(Brief): Keyword search on "gemiddelde": report each line of the records that contains it.

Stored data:

--*--

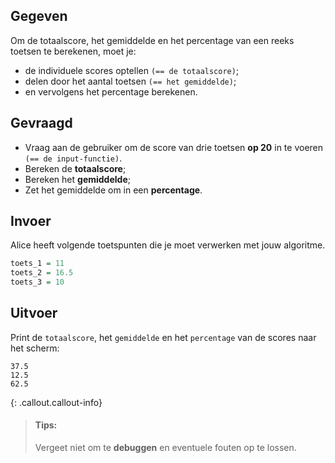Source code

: ## Gegeven

Om de totaalscore, het gemiddelde en het percentage van een reeks toetsen te berekenen, moet je: 
* de individuele scores optellen `(== de totaalscore)`; 
* delen door het aantal toetsen `(== het gemiddelde)`;
* en vervolgens het percentage berekenen.

## Gevraagd

* Vraag aan de gebruiker om de score van drie toetsen **op 20** in te voeren `(== de input-functie)`.
* Bereken de **totaalscore**;
* Bereken het **gemiddelde**;
* Zet het gemiddelde om in een **percentage**.


## Invoer
Alice heeft volgende toetspunten die je moet verwerken met jouw algoritme. 

```R
toets_1 = 11
toets_2 = 16.5
toets_3 = 10 
```

## Uitvoer

Print de `totaalscore`, het `gemiddelde` en het `percentage` van de scores naar het scherm: 

```
37.5
12.5
62.5
```

{: .callout.callout-info}
>#### Tips: 
> Vergeet niet om te **debuggen** en eventuele fouten op te lossen.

--*--

(Solution):
Om de totaalscore, het gemiddelde en het percentage van een reeks toetsen te berekenen, moet je: 
* delen door het aantal toetsen `(== het gemiddelde)`;
* Bereken het **gemiddelde**;
* Zet het gemiddelde om in een **percentage**.
Print de `totaalscore`, het `gemiddelde` en het `percentage` van de scores naar het scherm: 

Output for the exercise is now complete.